__Exercise__. Copy the lines from the start of the records below through the line containing "mithilfe der Web", both included, and leave out the pictures.

__Task input__.
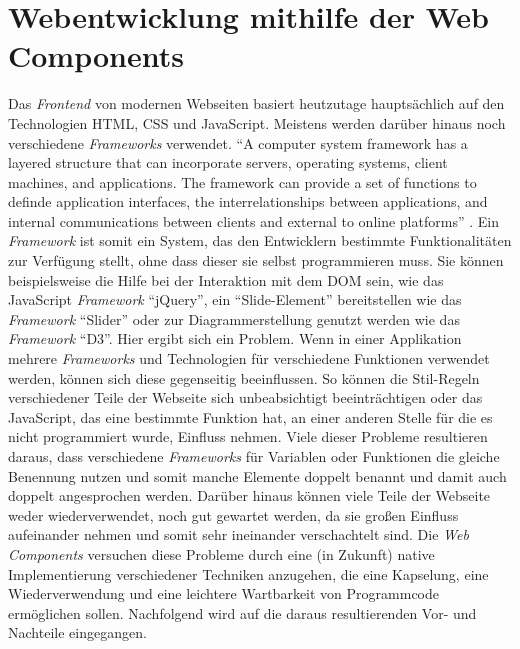 \documentclass[12pt, paper=a4, bibtotoc, toc=listof, headsepline=true]{scrreprt}
\begin{document}
		\section{Webentwicklung mithilfe der Web Components}
		Das \emph{Frontend} von modernen Webseiten basiert heutzutage hauptsächlich auf den Technologien \ac{HTML}, \ac{CSS} und JavaScript. Meistens werden darüber hinaus noch verschiedene \emph{Frameworks} verwendet. \enquote{A computer system framework has a layered structure that can incorporate servers, operating systems, client machines, and applications. The framework can provide a set of functions to definde application interfaces, the interrelationships between applications, and internal communications between clients and external to online platforms} \cite[S.15]{stuart2013roadmap}. Ein \emph{Framework} ist somit ein System, das den Entwicklern bestimmte Funktionalitäten zur Verfügung stellt, ohne dass dieser sie selbst programmieren muss. Sie können beispielsweise die Hilfe bei der Interaktion mit dem \ac{DOM} sein, wie das JavaScript \emph{Framework} \enquote{jQuery}, ein \enquote{Slide-Element} bereitstellen wie das \emph{Framework} \enquote{Slider} oder zur Diagrammerstellung genutzt werden wie das \emph{Framework} \enquote{D3}. Hier ergibt sich ein Problem. Wenn in einer Applikation mehrere \emph{Frameworks} und Technologien für verschiedene Funktionen verwendet werden, können sich diese gegenseitig beeinflussen. So können die Stil-Regeln verschiedener Teile der Webseite sich unbeabsichtigt beeinträchtigen oder das JavaScript, das eine bestimmte Funktion hat, an einer anderen Stelle für die es nicht programmiert wurde, Einfluss nehmen. Viele dieser Probleme resultieren daraus, dass verschiedene \emph{Frameworks} für Variablen oder Funktionen die gleiche Benennung nutzen und somit manche Elemente doppelt benannt und damit auch doppelt angesprochen werden. Darüber hinaus können viele Teile der Webseite weder wiederverwendet, noch gut gewartet werden, da sie großen Einfluss aufeinander nehmen und somit sehr ineinander verschachtelt sind.
		Die \emph{Web Components} versuchen diese Probleme durch eine (in Zukunft) native Implementierung verschiedener Techniken anzugehen, die eine Kapselung, eine Wiederverwendung und eine leichtere Wartbarkeit von Programmcode ermöglichen sollen. Nachfolgend wird auf die daraus resultierenden Vor- und Nachteile eingegangen. 			
\end{document}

__Answer__.
 \documentclass[12pt, paper=a4, bibtotoc, toc=listof, headsepline=true]{scrreprt}
\begin{document}
		\section{Webentwicklung mithilfe der Web Components}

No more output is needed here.